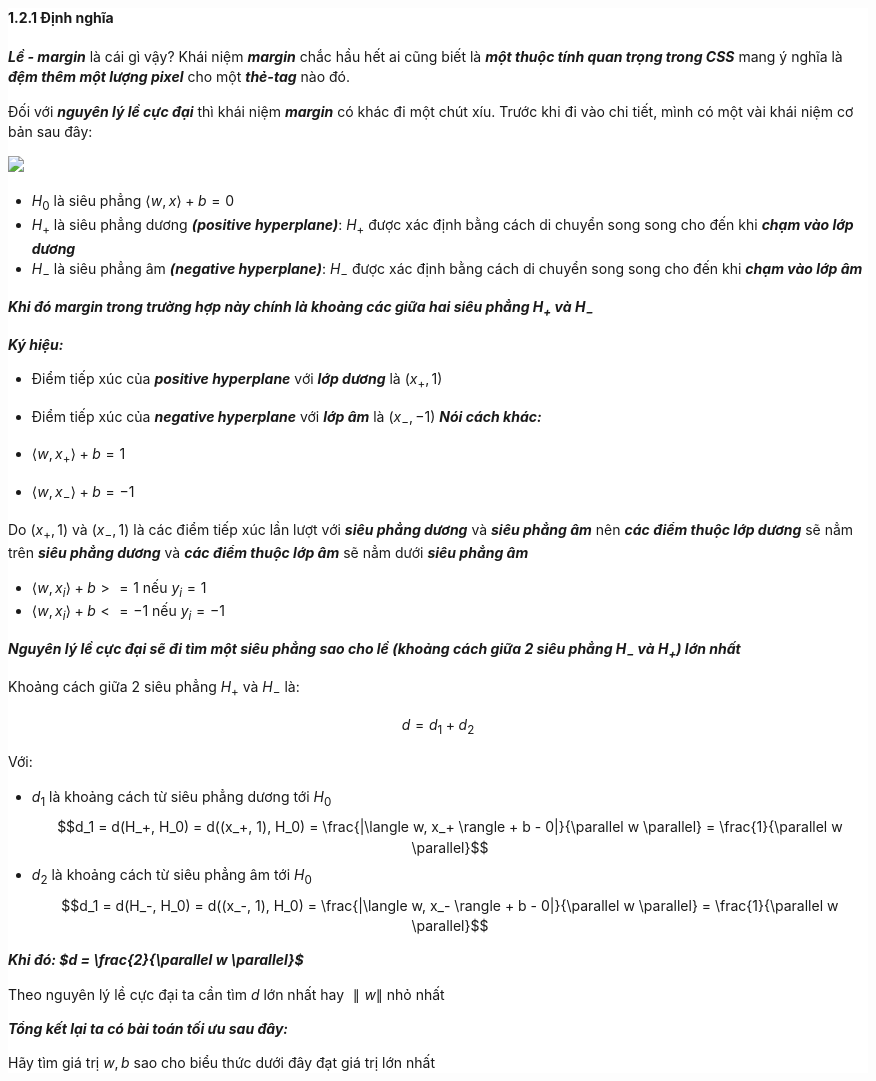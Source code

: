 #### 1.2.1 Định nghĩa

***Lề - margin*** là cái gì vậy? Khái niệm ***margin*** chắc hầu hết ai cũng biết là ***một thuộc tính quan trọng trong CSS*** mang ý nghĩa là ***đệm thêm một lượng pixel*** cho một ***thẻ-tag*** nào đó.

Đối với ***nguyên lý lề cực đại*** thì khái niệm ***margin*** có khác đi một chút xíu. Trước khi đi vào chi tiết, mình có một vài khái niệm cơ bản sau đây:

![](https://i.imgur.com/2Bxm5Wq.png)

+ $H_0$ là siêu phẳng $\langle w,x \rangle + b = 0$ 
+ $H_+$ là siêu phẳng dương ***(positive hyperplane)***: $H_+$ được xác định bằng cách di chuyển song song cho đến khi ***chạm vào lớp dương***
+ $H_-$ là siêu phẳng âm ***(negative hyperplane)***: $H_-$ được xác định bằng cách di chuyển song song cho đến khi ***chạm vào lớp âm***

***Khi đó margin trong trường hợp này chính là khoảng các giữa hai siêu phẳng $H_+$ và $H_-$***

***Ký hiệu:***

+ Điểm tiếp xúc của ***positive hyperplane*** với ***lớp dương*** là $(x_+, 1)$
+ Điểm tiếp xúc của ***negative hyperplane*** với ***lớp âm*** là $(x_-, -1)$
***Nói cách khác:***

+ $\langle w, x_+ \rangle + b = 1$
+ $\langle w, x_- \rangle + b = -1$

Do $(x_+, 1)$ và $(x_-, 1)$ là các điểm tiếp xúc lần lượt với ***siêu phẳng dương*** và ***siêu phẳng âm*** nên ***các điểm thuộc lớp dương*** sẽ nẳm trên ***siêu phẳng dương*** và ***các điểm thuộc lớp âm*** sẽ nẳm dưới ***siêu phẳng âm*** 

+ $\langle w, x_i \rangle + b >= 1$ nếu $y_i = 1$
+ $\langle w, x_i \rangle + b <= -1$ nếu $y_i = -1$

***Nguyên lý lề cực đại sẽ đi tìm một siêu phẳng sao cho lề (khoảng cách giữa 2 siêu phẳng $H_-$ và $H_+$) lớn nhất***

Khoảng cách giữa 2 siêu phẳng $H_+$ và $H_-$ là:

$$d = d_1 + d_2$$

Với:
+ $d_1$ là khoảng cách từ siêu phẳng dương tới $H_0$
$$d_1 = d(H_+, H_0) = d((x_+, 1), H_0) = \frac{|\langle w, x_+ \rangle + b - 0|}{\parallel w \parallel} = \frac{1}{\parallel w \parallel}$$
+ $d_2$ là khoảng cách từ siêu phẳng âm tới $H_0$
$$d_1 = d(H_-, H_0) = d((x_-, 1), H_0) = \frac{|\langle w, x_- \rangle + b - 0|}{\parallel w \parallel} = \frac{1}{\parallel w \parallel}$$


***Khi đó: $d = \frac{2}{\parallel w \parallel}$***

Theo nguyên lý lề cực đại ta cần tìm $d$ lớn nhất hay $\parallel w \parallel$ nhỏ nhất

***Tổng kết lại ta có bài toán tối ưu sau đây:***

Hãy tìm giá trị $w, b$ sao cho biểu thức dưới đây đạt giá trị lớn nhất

════════════════════

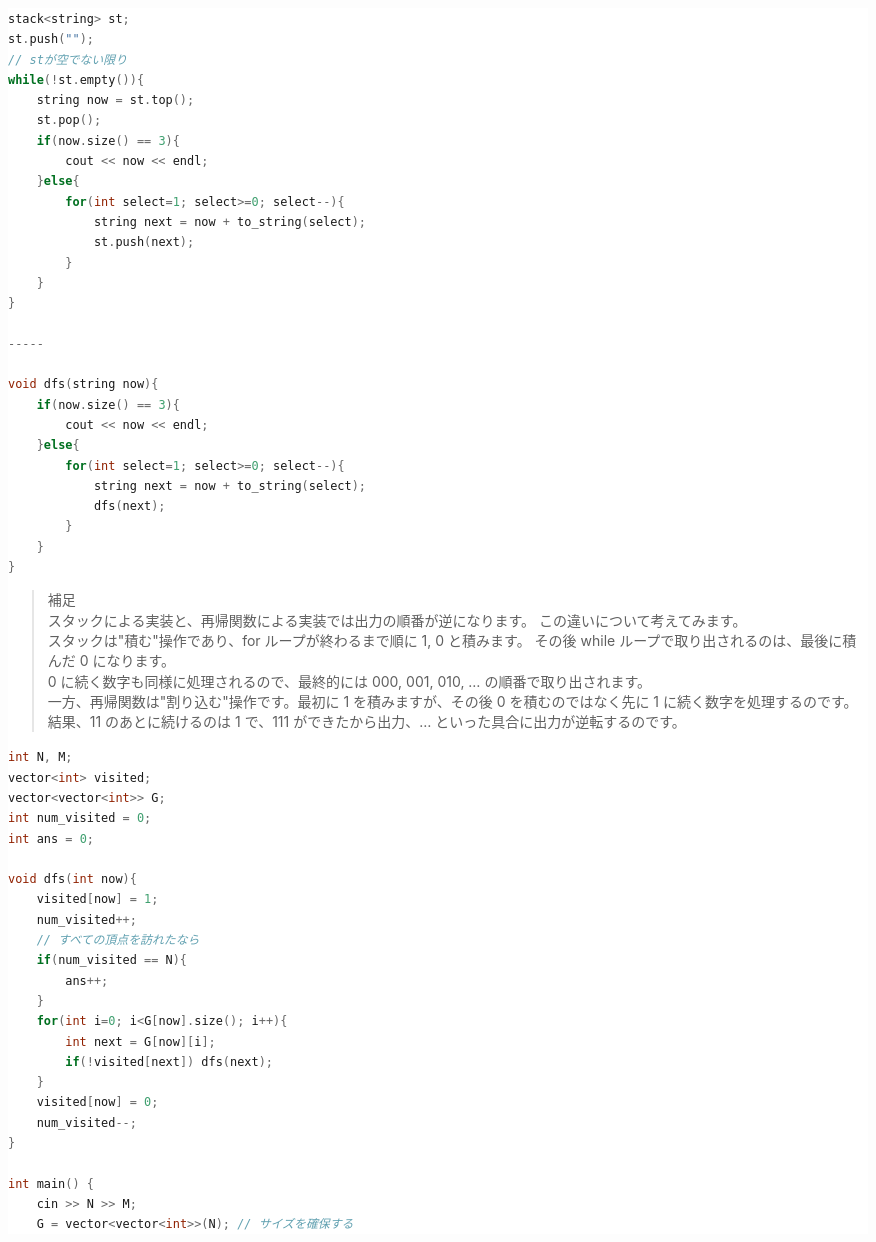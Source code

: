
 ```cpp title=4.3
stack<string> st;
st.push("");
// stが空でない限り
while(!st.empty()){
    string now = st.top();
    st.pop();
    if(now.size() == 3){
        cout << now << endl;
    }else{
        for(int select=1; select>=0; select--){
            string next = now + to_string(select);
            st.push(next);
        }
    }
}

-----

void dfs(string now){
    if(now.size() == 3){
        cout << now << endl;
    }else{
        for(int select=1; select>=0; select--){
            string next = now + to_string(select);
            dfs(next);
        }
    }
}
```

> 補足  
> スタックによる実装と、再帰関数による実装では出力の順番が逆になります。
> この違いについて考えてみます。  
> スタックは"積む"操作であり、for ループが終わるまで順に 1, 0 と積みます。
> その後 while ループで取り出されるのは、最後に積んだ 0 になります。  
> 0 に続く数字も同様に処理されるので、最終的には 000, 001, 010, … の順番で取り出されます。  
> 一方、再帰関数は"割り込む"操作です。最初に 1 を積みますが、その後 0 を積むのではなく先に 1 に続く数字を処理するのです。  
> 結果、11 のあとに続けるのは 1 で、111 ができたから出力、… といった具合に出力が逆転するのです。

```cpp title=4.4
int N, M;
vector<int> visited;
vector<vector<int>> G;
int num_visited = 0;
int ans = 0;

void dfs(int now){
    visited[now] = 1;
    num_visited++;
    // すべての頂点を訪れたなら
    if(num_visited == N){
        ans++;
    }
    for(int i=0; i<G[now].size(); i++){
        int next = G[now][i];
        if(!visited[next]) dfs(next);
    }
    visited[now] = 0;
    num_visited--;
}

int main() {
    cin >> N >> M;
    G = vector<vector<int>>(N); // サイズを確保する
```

════════════════════

Return only the lines of the records in which the string "bằng" appears.

+ $H_+$ là siêu phẳng dương ***(positive hyperplane)***: $H_+$ được xác định bằng cách di chuyển song song cho đến khi ***chạm vào lớp dương***
+ $H_-$ là siêu phẳng âm ***(negative hyperplane)***: $H_-$ được xác định bằng cách di chuyển song song cho đến khi ***chạm vào lớp âm***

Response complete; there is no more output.